La commune de Nages et Solorgues est située à une quinzaine de kilomètres à l'ouest de Nîmes, dans la plaine de la Vaunage. Le territoire communal (587 hectares) est constitué pour une moitié d'une plaine où est cultivée la vigne et pour l'autre moitié de collines actuellement couvertes de garrigues. Les constructions à pierre sèche que l'on trouve dans ces garrigues ont été utilisées surtout à des fins agricoles (cabanes, murs de terrasse) car l'essentiel des garrigues actuelles était au siècle dernier voué à la culture de l'olivier (Ourcival, 1995 ; 1998). Quelques constructions liées au pastoralisme (abris de berger, parcs à moutons et à chèvres) ou aux activités sylvicoles (huttes de charbonnier ou de bûcheron) ont été retrouvées dans d’autres zones du village.

La Combe des Moles

Les différents types de constructions à pierre sèche du quartier de la Combe des Moles (35 ha) ont déjà été étudiés. Les restes les plus visibles sont les murs des terrasses et une série de cabanes qui servaient à abriter les oléiculteurs pendant leur activité hivernale. La Combe des Moles présente un sol caillouteux et argileux de faible épaisseur reposant sur des roches calcaires et marno-calcaires du secondaire (Hauterivien). Ces roches se délitent en plaques appelées "lauzes" et sont utilisées pour la construction des cabanes et des murs. La zone où sont concentrés les différents aménagements liés à la chasse et au piégeage, est située sur le versant sud-est du "valat" de la Combe des Moles et comprend plusieurs parcelles anciennement plantées d'oliviers, d'une surface approximative de 0,25 ha (figure 1). Ces parcelles, très bien délimitées sur le terrain, sont incluses dans une très grande parcelle communale et ne correspondent pas à une parcelle cadastrée.

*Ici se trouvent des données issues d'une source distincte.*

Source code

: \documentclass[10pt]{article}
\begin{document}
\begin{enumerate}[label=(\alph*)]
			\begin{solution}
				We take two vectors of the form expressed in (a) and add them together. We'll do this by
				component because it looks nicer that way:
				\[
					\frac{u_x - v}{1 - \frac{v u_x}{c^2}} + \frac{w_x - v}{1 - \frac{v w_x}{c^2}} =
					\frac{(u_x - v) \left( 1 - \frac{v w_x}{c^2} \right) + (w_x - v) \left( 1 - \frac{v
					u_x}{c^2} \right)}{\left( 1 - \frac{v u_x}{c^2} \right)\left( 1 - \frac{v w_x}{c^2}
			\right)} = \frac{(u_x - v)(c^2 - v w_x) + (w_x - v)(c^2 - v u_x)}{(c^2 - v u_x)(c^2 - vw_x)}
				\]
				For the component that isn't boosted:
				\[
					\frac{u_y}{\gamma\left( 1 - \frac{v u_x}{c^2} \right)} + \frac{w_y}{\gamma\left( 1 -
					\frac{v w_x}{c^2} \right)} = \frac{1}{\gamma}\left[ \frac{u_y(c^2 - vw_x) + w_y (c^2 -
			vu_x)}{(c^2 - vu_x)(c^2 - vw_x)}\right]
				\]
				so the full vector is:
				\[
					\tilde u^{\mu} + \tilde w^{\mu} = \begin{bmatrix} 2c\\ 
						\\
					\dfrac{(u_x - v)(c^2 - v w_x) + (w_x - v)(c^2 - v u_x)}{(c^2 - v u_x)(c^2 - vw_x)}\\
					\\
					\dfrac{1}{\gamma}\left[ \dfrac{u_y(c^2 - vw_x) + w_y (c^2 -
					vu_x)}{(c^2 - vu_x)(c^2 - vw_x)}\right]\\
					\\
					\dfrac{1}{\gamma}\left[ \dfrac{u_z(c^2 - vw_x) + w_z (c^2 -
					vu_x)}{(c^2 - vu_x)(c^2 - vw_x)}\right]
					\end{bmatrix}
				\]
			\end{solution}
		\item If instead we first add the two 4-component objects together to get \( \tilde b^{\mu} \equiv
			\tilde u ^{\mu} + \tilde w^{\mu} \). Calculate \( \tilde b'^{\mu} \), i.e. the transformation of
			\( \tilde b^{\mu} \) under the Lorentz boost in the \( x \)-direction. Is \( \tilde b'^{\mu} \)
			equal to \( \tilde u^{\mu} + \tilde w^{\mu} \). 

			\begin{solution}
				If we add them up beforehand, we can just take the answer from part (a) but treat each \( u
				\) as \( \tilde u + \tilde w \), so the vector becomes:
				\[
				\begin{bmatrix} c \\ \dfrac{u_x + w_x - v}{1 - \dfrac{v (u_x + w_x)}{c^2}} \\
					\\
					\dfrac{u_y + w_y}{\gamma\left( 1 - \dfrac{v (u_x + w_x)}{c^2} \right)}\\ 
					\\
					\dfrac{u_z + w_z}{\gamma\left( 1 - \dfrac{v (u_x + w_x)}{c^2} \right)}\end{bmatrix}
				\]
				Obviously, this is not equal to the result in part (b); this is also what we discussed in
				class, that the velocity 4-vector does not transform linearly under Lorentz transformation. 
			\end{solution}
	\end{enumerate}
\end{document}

Méthodes d’étude et de restauration

Depuis 1993, différentes structures en pierre sèche (cabanes, murs, drains) ont été réhabilitées et étudiées par l'association (Ourcival et Abrial, 1998 ; Ourcival, 1999). La restauration débute par un débroussaillage des abords de la construction suivi du démontage des parties écroulées. Les pierres sont triées en deux catégories : pierres de reconstruction des parements ("lauzes") et petites pierres pour le calage et le drain à l’arrière du mur ("rèble"). Pour les murs détruits jusqu'au niveau du sol, le tracé de nos reconstructions suit alors l'alignement des grosses pierres de fondation qui ne sont jamais déplacées. Les constructions ont été remises en état après observation des parties en bon état et fouille minutieuse des parties dégradées. La fouille s'accompagne de la récupération et de la conservation systématiques des objets trouvés (débris de vaisselle et de bouteilles, outils, morceaux de métal, etc.), qui vont participer à la datation de l'occupation de ces zones. Toutes les inscriptions et les millésimes laissés dans les cabanes ont été relevés. Le tracé des différentes structures est reporté sur le plan cadastral, et des plans en coupes cotés ont été réalisés.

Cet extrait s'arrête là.